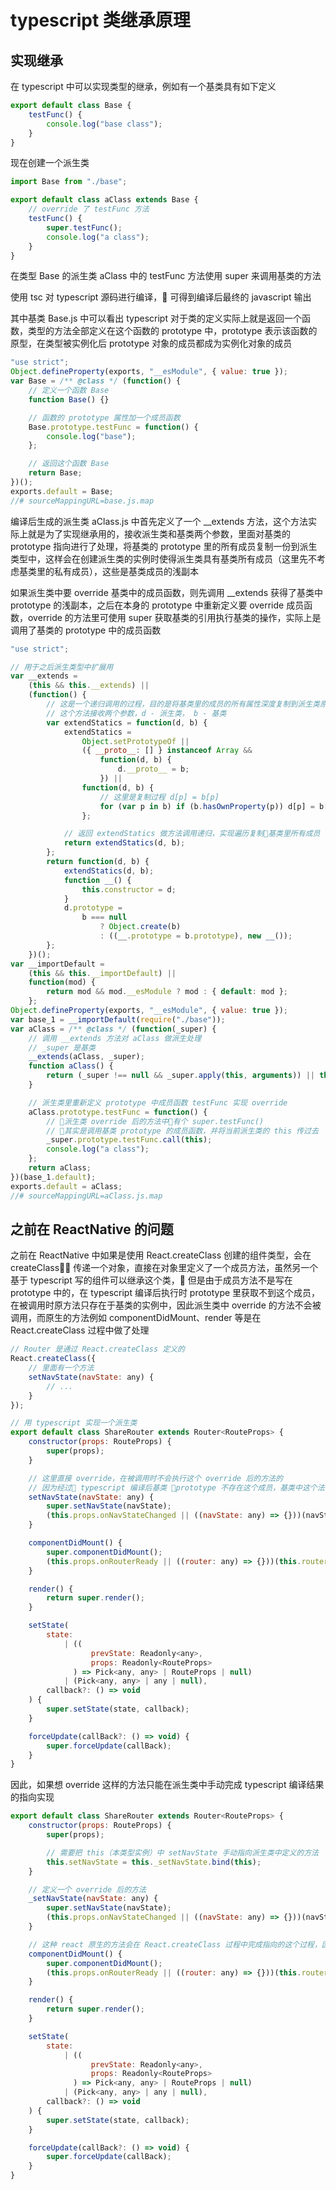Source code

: # typescript 类继承原理

## 实现继承

在 typescript 中可以实现类型的继承，例如有一个基类具有如下定义

```javascript
export default class Base {
    testFunc() {
        console.log("base class");
    }
}
```

现在创建一个派生类

```javascript
import Base from "./base";

export default class aClass extends Base {
    // override 了 testFunc 方法
    testFunc() {
        super.testFunc();
        console.log("a class");
    }
}
```

在类型 Base 的派生类 aClass 中的 testFunc 方法使用 super 来调用基类的方法

使用 tsc 对 typescript 源码进行编译， 可得到编译后最终的 javascript 输出

其中基类 Base.js 中可以看出 typescript 对于类的定义实际上就是返回一个函数，类型的方法全部定义在这个函数的 prototype 中，prototype 表示该函数的原型，在类型被实例化后 prototype 对象的成员都成为实例化对象的成员

```javascript
"use strict";
Object.defineProperty(exports, "__esModule", { value: true });
var Base = /** @class */ (function() {
    // 定义一个函数 Base
    function Base() {}

    // 函数的 prototype 属性加一个成员函数
    Base.prototype.testFunc = function() {
        console.log("base");
    };

    // 返回这个函数 Base
    return Base;
})();
exports.default = Base;
//# sourceMappingURL=base.js.map
```

编译后生成的派生类 aClass.js 中首先定义了一个 \_\_extends 方法，这个方法实际上就是为了实现继承用的，接收派生类和基类两个参数，里面对基类的 prototype 指向进行了处理，将基类的 prototype 里的所有成员复制一份到派生类型中，这样会在创建派生类的实例时使得派生类具有基类所有成员（这里先不考虑基类里的私有成员），这些是基类成员的浅副本

如果派生类中要 override 基类中的成员函数，则先调用 \_\_extends 获得了基类中 prototype 的浅副本，之后在本身的 prototype 中重新定义要 override 成员函数，override 的方法里可使用 super 获取基类的引用执行基类的操作，实际上是调用了基类的 prototype 中的成员函数

```javascript
"use strict";

// 用于之后派生类型中扩展用
var __extends =
    (this && this.__extends) ||
    (function() {
        // 这是一个递归调用的过程，目的是将基类里的成员的所有属性深度复制到派生类原型（prototype）中
        // 这个方法接收两个参数，d - 派生类， b - 基类
        var extendStatics = function(d, b) {
            extendStatics =
                Object.setPrototypeOf ||
                ({ __proto__: [] } instanceof Array &&
                    function(d, b) {
                        d.__proto__ = b;
                    }) ||
                function(d, b) {
                    // 这里是复制过程 d[p] = b[p]
                    for (var p in b) if (b.hasOwnProperty(p)) d[p] = b[p];
                };

            // 返回 extendStatics 做方法调用递归，实现遍历复制基类里所有成员
            return extendStatics(d, b);
        };
        return function(d, b) {
            extendStatics(d, b);
            function __() {
                this.constructor = d;
            }
            d.prototype =
                b === null
                    ? Object.create(b)
                    : ((__.prototype = b.prototype), new __());
        };
    })();
var __importDefault =
    (this && this.__importDefault) ||
    function(mod) {
        return mod && mod.__esModule ? mod : { default: mod };
    };
Object.defineProperty(exports, "__esModule", { value: true });
var base_1 = __importDefault(require("./base"));
var aClass = /** @class */ (function(_super) {
    // 调用 __extends 方法对 aClass 做派生处理
    // _super 是基类
    __extends(aClass, _super);
    function aClass() {
        return (_super !== null && _super.apply(this, arguments)) || this;
    }

    // 派生类里重新定义 prototype 中成员函数 testFunc 实现 override
    aClass.prototype.testFunc = function() {
        // 派生类 override 后的方法中有个 super.testFunc()
        // 其实是调用基类 prototype 的成员函数，并将当前派生类的 this 传过去
        _super.prototype.testFunc.call(this);
        console.log("a class");
    };
    return aClass;
})(base_1.default);
exports.default = aClass;
//# sourceMappingURL=aClass.js.map
```

## 之前在 ReactNative 的问题

之前在 ReactNative 中如果是使用 React.createClass 创建的组件类型，会在 createClass 传递一个对象，直接在对象里定义了一个成员方法，虽然另一个基于 typescript 写的组件可以继承这个类， 但是由于成员方法不是写在 prototype 中的，在 typescript 编译后执行时 prototype 里获取不到这个成员，在被调用时原方法只存在于基类的实例中，因此派生类中 override 的方法不会被调用，而原生的方法例如 componentDidMount、render 等是在 React.createClass 过程中做了处理

```javascript
// Router 是通过 React.createClass 定义的
React.createClass({
    // 里面有一个方法
    setNavState(navState: any) {
        // ...
    }
});
```

```javascript
// 用 typescript 实现一个派生类
export default class ShareRouter extends Router<RouteProps> {
    constructor(props: RouteProps) {
        super(props);
    }

    // 这里直接 override，在被调用时不会执行这个 override 后的方法的
    // 因为经过 typescript 编译后基类 prototype 不存在这个成员，基类中这个法在派生类中还是指向了原方法
    setNavState(navState: any) {
        super.setNavState(navState);
        (this.props.onNavStateChanged || ((navState: any) => {}))(navState);
    }

    componentDidMount() {
        super.componentDidMount();
        (this.props.onRouterReady || ((router: any) => {}))(this.router);
    }

    render() {
        return super.render();
    }

    setState(
        state:
            | ((
                  prevState: Readonly<any>,
                  props: Readonly<RouteProps>
              ) => Pick<any, any> | RouteProps | null)
            | (Pick<any, any> | any | null),
        callback?: () => void
    ) {
        super.setState(state, callback);
    }

    forceUpdate(callBack?: () => void) {
        super.forceUpdate(callBack);
    }
}
```

因此，如果想 override 这样的方法只能在派生类中手动完成 typescript 编译结果的指向实现

```javascript
export default class ShareRouter extends Router<RouteProps> {
    constructor(props: RouteProps) {
        super(props);

        // 需要把 this（本类型实例）中 setNavState 手动指向派生类中定义的方法
        this.setNavState = this._setNavState.bind(this);
    }

    // 定义一个 override 后的方法
    _setNavState(navState: any) {
        super.setNavState(navState);
        (this.props.onNavStateChanged || ((navState: any) => {}))(navState);
    }

    // 这种 react 原生的方法会在 React.createClass 过程中完成指向的这个过程，因此不需做处理
    componentDidMount() {
        super.componentDidMount();
        (this.props.onRouterReady || ((router: any) => {}))(this.router);
    }

    render() {
        return super.render();
    }

    setState(
        state:
            | ((
                  prevState: Readonly<any>,
                  props: Readonly<RouteProps>
              ) => Pick<any, any> | RouteProps | null)
            | (Pick<any, any> | any | null),
        callback?: () => void
    ) {
        super.setState(state, callback);
    }

    forceUpdate(callBack?: () => void) {
        super.forceUpdate(callBack);
    }
}
```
___
**Work item**
If a line in the material above holds "exports", copy it.

**Written answer**
Object.defineProperty(exports, "__esModule", { value: true });
exports.default = Base;
Object.defineProperty(exports, "__esModule", { value: true });
exports.default = aClass;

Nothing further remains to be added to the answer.